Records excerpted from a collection
============================================================
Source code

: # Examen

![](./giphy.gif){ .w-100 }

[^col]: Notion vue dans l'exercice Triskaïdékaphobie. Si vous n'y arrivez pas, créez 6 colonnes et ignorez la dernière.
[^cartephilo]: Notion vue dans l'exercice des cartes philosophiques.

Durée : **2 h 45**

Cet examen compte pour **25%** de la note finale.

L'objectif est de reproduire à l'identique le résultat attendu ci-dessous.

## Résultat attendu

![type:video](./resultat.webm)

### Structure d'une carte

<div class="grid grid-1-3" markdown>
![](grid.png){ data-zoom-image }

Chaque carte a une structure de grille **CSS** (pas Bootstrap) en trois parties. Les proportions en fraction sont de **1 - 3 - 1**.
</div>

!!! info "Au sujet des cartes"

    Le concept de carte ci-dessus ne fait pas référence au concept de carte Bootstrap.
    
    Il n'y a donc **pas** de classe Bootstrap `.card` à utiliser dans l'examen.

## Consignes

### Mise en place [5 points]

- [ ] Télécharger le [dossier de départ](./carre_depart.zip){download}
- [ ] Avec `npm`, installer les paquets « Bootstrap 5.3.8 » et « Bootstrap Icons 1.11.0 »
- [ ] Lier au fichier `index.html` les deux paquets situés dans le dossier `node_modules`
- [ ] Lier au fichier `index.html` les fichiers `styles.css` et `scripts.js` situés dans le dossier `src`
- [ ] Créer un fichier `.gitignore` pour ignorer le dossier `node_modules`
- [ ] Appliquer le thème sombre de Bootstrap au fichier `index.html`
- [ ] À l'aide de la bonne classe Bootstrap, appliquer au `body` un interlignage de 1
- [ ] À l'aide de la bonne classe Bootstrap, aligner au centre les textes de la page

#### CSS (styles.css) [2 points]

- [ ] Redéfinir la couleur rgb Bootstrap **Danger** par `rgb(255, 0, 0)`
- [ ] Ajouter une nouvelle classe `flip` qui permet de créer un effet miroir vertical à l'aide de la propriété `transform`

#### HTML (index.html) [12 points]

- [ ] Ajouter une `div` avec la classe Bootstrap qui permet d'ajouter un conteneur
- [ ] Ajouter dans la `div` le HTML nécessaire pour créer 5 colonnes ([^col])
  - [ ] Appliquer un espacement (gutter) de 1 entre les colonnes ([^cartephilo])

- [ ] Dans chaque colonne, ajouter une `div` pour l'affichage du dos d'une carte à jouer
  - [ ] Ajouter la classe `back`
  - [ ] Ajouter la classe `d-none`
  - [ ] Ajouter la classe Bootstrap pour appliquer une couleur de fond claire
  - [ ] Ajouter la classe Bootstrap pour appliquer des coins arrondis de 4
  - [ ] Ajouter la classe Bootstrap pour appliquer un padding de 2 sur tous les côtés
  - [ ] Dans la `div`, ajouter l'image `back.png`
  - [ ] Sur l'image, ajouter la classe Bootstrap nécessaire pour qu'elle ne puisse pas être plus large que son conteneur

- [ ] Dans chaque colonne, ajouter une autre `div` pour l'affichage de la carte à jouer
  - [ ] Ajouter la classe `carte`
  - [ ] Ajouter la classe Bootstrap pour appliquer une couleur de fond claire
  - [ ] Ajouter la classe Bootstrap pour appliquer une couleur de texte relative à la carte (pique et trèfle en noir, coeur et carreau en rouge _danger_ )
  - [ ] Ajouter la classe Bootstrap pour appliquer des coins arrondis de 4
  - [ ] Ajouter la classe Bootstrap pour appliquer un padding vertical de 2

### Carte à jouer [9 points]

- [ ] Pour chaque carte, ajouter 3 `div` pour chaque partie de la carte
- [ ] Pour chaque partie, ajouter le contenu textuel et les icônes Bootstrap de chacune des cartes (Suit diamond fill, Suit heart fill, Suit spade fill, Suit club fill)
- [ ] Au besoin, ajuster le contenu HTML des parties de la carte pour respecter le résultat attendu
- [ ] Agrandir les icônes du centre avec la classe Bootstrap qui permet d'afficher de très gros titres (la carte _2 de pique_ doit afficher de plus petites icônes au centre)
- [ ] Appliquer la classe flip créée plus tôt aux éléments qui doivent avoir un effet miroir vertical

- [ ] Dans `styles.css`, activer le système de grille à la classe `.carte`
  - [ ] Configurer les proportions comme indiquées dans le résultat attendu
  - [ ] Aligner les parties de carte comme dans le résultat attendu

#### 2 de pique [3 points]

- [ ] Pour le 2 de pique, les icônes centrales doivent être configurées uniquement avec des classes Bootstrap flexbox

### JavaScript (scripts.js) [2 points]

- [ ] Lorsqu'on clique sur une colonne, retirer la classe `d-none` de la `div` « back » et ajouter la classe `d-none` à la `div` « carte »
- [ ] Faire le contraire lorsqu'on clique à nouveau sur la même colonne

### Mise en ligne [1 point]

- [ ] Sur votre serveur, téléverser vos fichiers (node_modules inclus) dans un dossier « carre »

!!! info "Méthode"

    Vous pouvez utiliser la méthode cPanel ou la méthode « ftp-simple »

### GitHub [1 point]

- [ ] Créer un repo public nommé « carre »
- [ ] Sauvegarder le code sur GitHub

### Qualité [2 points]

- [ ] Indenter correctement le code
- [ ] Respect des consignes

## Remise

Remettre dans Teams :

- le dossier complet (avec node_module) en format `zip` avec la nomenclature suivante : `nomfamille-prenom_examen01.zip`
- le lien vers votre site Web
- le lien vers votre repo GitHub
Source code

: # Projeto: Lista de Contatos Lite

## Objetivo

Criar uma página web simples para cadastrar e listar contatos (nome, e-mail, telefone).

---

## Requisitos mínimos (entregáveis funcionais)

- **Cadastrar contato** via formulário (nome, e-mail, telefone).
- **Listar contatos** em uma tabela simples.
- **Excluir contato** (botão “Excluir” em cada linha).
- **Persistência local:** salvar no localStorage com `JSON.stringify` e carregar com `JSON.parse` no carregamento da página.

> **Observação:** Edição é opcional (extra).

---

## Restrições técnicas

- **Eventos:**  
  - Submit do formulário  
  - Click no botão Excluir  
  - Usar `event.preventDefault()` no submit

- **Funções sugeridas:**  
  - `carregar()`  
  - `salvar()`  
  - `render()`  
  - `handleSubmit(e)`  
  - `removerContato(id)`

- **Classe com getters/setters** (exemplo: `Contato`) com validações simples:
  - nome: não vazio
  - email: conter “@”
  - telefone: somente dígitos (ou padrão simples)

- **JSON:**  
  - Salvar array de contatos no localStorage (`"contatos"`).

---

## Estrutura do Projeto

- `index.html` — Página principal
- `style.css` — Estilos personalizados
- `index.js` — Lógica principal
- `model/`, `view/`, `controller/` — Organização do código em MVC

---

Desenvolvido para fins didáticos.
============================================================
--- Work instruction ---
Copy only this part of the entries above: the line with "### GitHub [1 point]", the line with "- **Excluir contato**", and the lines between, all exactly as written.

--- Response box ---
### GitHub [1 point]

- [ ] Créer un repo public nommé « carre »
- [ ] Sauvegarder le code sur GitHub

### Qualité [2 points]

- [ ] Indenter correctement le code
- [ ] Respect des consignes

## Remise

Remettre dans Teams :

- le dossier complet (avec node_module) en format `zip` avec la nomenclature suivante : `nomfamille-prenom_examen01.zip`
- le lien vers votre site Web
- le lien vers votre repo GitHub
Source code

: # Projeto: Lista de Contatos Lite

## Objetivo

Criar uma página web simples para cadastrar e listar contatos (nome, e-mail, telefone).

---

## Requisitos mínimos (entregáveis funcionais)

- **Cadastrar contato** via formulário (nome, e-mail, telefone).
- **Listar contatos** em uma tabela simples.
- **Excluir contato** (botão “Excluir” em cada linha).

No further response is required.